It was but a little while until dawn and they lay still. Harry, who had kept his eyes open, felt sorry for them as they lay motionless in the chill of the dawn, like so many dead men.
Jackson himself took neither sleep nor rest. Without even a cloak to keep off the cold of dawn, he walked up and down, looking at the silent ranks stretched upon the ground, or going forward a little to gaze in the direction of Winchester. Nothing escaped his eye, and he heard everything. Dalton, too, had refused to lie down and he stood with Harry.

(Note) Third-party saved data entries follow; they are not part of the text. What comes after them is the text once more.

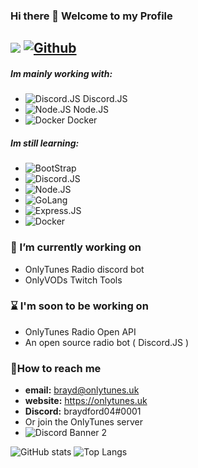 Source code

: ### Hi there 👋 Welcome to my Profile

![](https://visitor-badge.laobi.icu/badge?page_id=OnlyTunes.OnlyTunes) [![Github](https://img.shields.io/github/followers/OnlyTunes?label=Follow&style=social)](https://github.com/OnlyTunes)
------

##### Im mainly working with:
-   ![Discord.JS](https://img.shields.io/badge/Discord-7289DA?style=for-the-badge&logo=discord&logoColor=white) Discord.JS
-   ![Node.JS](https://img.shields.io/badge/Node.js-43853D?style=for-the-badge&logo=node.js&logoColor=white) Node.JS
-   ![Docker](https://img.shields.io/badge/docker-%230db7ed.svg?style=for-the-badge&logo=docker&logoColor=white) Docker

##### Im still learning:
-   ![BootStrap](https://img.shields.io/badge/Bootstrap-563D7C?style=for-the-badge&logo=bootstrap&logoColor=white)
-   ![Discord.JS](https://img.shields.io/badge/Discord-7289DA?style=for-the-badge&logo=discord&logoColor=white)
-   ![Node.JS](https://img.shields.io/badge/Node.js-43853D?style=for-the-badge&logo=node.js&logoColor=white)
-   ![GoLang](https://img.shields.io/badge/Go-00ADD8?style=for-the-badge&logo=go&logoColor=white)
-   ![Express.JS](https://img.shields.io/badge/Express.js-404D59?style=for-the-badge)
-   ![Docker](https://img.shields.io/badge/docker-%230db7ed.svg?style=for-the-badge&logo=docker&logoColor=white)

### 🔭 I’m currently working on
-   OnlyTunes Radio discord bot
-   OnlyVODs Twitch Tools

### ⌛ I'm soon to be working on
-   OnlyTunes Radio Open API
-   An open source radio bot ( Discord.JS )

### 📧How to reach me
-   **email:** brayd@onlytunes.uk
-   **website:** https://onlytunes.uk
-   **Discord:** braydford04#0001
-   Or join the OnlyTunes server
-   ![Discord Banner 2](https://discordapp.com/api/guilds/729104931608330271/widget.png?style=banner2)

![GitHub stats](https://github-readme-stats.vercel.app/api?username=OnlyTunes&show_icons=true&count_private=true&theme=blue-green) ![Top Langs](https://github-readme-stats.vercel.app/api/top-langs/?username=OnlyTunes&count_private=true&theme=blue-green)
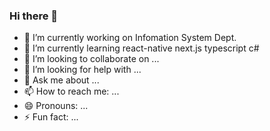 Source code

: ### Hi there 👋

- 🔭 I’m currently working on Infomation System Dept.
- 🌱 I’m currently learning react-native next.js typescript c#
- 👯 I’m looking to collaborate on ...
- 🤔 I’m looking for help with ...
- 💬 Ask me about ...
- 📫 How to reach me: ...
- 😄 Pronouns: ...
- ⚡ Fun fact: ...

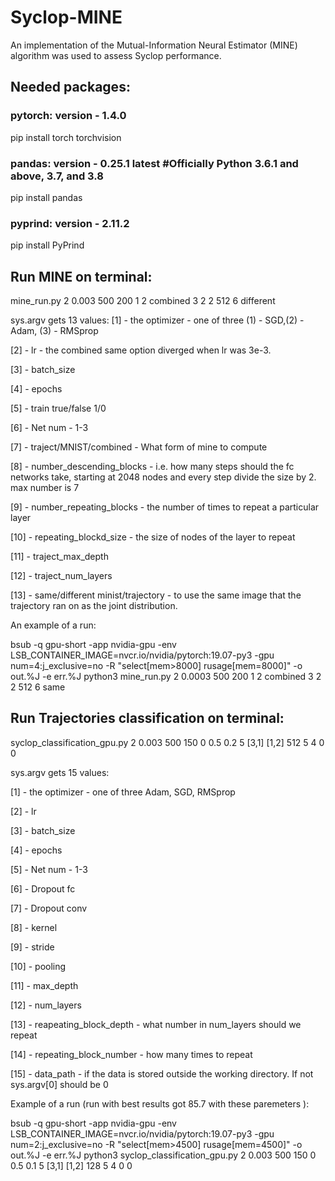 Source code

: # Syclop-MINE
An implementation of the Mutual-Information Neural Estimator (MINE) algorithm was used to assess Syclop performance. 

## Needed packages:

### pytorch: version - 1.4.0 

pip install torch torchvision

### pandas: version - 0.25.1 latest #Officially Python 3.6.1 and above, 3.7, and 3.8

pip install pandas

### pyprind: version - 2.11.2

pip install PyPrind


## Run MINE on terminal:​

mine_run.py 2 0.003 500 200 1 2 combined 3 2 2 512 6 different​

sys.argv gets 13 values:​
[1] - the optimizer - one of three (1) - SGD,(2) - Adam, (3) - RMSprop​

[2] - lr  - the combined same option diverged when lr was 3e-3. ​

[3] - batch_size​

[4] - epochs​

[5] - train true/false 1/0​

[6] - Net num - 1-3​

[7] - traject/MNIST/combined - What form of mine to compute​

[8] - number_descending_blocks - i.e. how many steps should the fc networks take, starting at 2048 nodes and every step 
divide the size by 2. max number is 7                                ​

[9] - number_repeating_blocks - the number of times to repeat a particular layer​

[10] - repeating_blockd_size - the size of nodes of the layer to repeat​

[11] - traject_max_depth​

[12] - traject_num_layers​

[13] - same/different minist/trajectory - to use the same image that the trajectory ran on as the joint distribution.​

An example of a run:​

bsub -q gpu-short -app nvidia-gpu -env LSB_CONTAINER_IMAGE=nvcr.io/nvidia/pytorch:19.07-py3 -gpu num=4:j_exclusive=no -R "select[mem>8000] rusage[mem=8000]" -o out.%J -e err.%J python3 mine_run.py 2 0.0003 500 200 1 2 combined 3 2 2 512 6 same     ​

## Run Trajectories classification on terminal:​

syclop_classification_gpu.py 2 0.003 500 150 0 0.5 0.2 5 [3,1] [1,2] 512 5 4 0 0​

sys.argv gets 15 values:​

 [1] - the optimizer - one of three Adam, SGD, RMSprop​

 [2] - lr​

 [3] - batch_size​

 [4] - epochs​

 [5] - Net num - 1-3​

 [6] - Dropout fc​

 [7] - Dropout conv​

 [8] - kernel​

 [9] - stride​

 [10] - pooling​

 [11] - max_depth​

 [12] - num_layers                           ​

 [13] - reapeating_block_depth - what number in num_layers should we repeat​

 [14] - repeating_block_number - how many times to repeat​

 [15] - data_path - if the data is stored outside the working directory. If not sys.argv[0] should be 0​

Example of a run (run with best results got 85.7 with these paremeters ):​

bsub -q gpu-short -app nvidia-gpu -env LSB_CONTAINER_IMAGE=nvcr.io/nvidia/pytorch:19.07-py3 -gpu num=2:j_exclusive=no -R "select[mem>4500] rusage[mem=4500]" -o out.%J -e err.%J python3 syclop_classification_gpu.py 2 0.003 500 150 0 0.5 0.1 5 [3,1] [1,2] 128 5 4 0 0
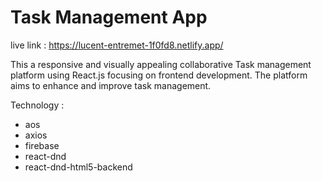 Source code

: # Task Management App 

live link : https://lucent-entremet-1f0fd8.netlify.app/

This a responsive and visually appealing collaborative Task management platform using React.js focusing on frontend development. The platform aims to enhance and improve task management.

Technology :

- aos
- axios 
- firebase
- react-dnd
- react-dnd-html5-backend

The two gazed at the sober figure walking slowly to and fro.
"He begins to frighten me," whispered Dalton. "He now seems to me at times, Harry, not to be human, or rather more than human. It has been more than a day and night now since he has taken a second of rest, and he appears to need none."

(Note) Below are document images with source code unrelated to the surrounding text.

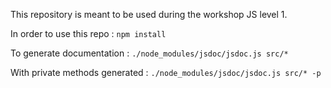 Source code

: This repository is meant to be used during the workshop JS level 1.

In order to use this repo : 
`npm install`


To generate documentation :
`./node_modules/jsdoc/jsdoc.js src/*` 

With private methods generated : 
`./node_modules/jsdoc/jsdoc.js src/* -p`
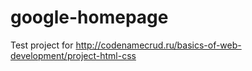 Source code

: # google-homepage
Test project for http://codenamecrud.ru/basics-of-web-development/project-html-css
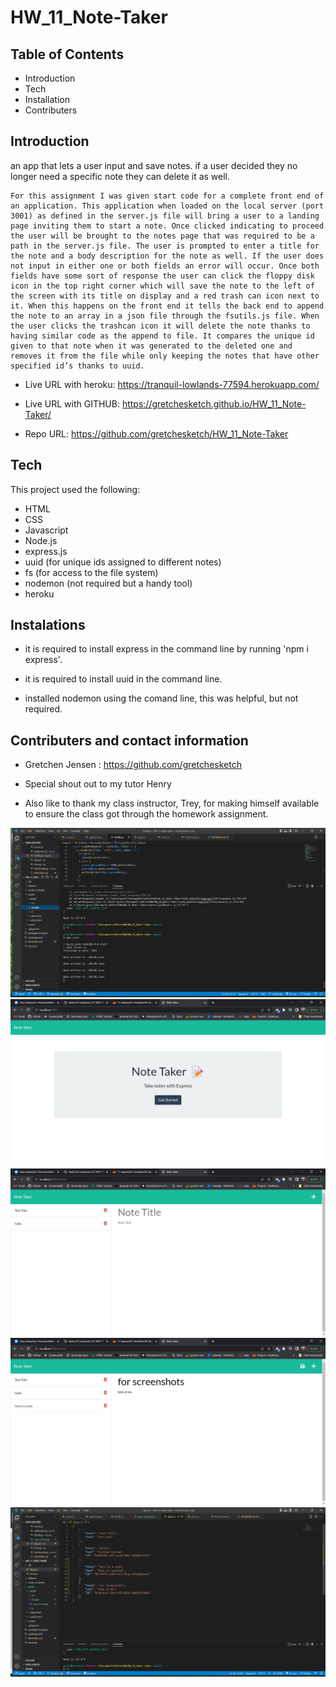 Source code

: # HW_11_Note-Taker
Table of Contents
-------------------------------------------------------------------------------------------------------

 * Introduction
 * Tech
 * Installation
 * Contributers



 Introduction
----------------------------------------------------------------------------------------------------------

an app that lets a user input and save notes. if a user decided they no longer need a specific note they can delete it as well.

    For this assignment I was given start code for a complete front end of an application. This application when loaded on the local server (port 3001) as defined in the server.js file will bring a user to a landing page inviting them to start a note. Once clicked indicating to proceed the user will be brought to the notes page that was required to be a path in the server.js file. The user is prompted to enter a title for the note and a body description for the note as well. If the user does not input in either one or both fields an error will occur. Once both fields have some sort of response the user can click the floppy disk icon in the top right corner which will save the note to the left of the screen with its title on display and a red trash can icon next to it. When this happens on the front end it tells the back end to append the note to an array in a json file through the fsutils.js file. When the user clicks the trashcan icon it will delete the note thanks to having similar code as the append to file. It compares the unique id given to that note when it was generated to the deleted one and removes it from the file while only keeping the notes that have other specified id’s thanks to uuid.

    

 * Live URL with heroku: https://tranquil-lowlands-77594.herokuapp.com/

 * Live URL with GITHUB: https://gretchesketch.github.io/HW_11_Note-Taker/

 * Repo URL: https://github.com/gretchesketch/HW_11_Note-Taker



Tech
------------------------------------------------------------------------------------------

This project used the following:

 * HTML
 * CSS
 * Javascript
 * Node.js
 * express.js
 * uuid (for unique ids assigned to different notes)
 * fs (for access to the file system)
 * nodemon (not required but a handy tool)
 * heroku


Instalations
--------------------------------------------------------------------------------------------
 
 * it is required to install express in the command line by running 'npm i express'.

 * it is required to install uuid in the command line.

 * installed nodemon using the comand line, this was helpful, but not required.




 Contributers and contact information
----------------------------------------------------------------------------------------
 
 * Gretchen Jensen : https://github.com/gretchesketch

 * Special shout out to my tutor Henry

 * Also like to thank my class instructor, Trey, for making himself available to ensure the class got through the homework assignment.





 ![img](public\assets\images\npm_start.jpg "starting local host")
 ![img](public\assets\images\landing_page.jpg "when you pull up the local host in the browser on port 3001")
 ![img](public\assets\images\create_a_note.jpg "start typing in the fields and click the save icon")
 ![img](public\assets\images\added_notes.jpg "note added to the side bar displaying title")
 ![img](public\assets\images\notes_added_to_json_file.jpg "note added on the backend to the json file")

"He is human like the rest of us, but the flame in him burns stronger. He gets cold and hungry and tired just as we do, but his will carries him on all the same."
"I'm thankful that I fight with him and not against him," said Dalton earnestly.
"Yes, and you're going to march again with him in five minutes. See the gray blur in the east, George. It's the dawn and Jackson never waits on the morning."
Jackson was already giving the order for the men to awake and march forth to battle. It seemed to most of them that they had closed their eyes but a minute before. They rose, half awake, without food, cold, and stiff from the frightful exertions of the day and night before, and advanced mechanically in line.
The sun again was yellow and bright in a clear blue sky, and soon the day would be warm. As they heard the sound of the trumpets they shook sleep wholly from their eyes, and, as they moved, much of the soreness went from their bones. Not far before them was Winchester.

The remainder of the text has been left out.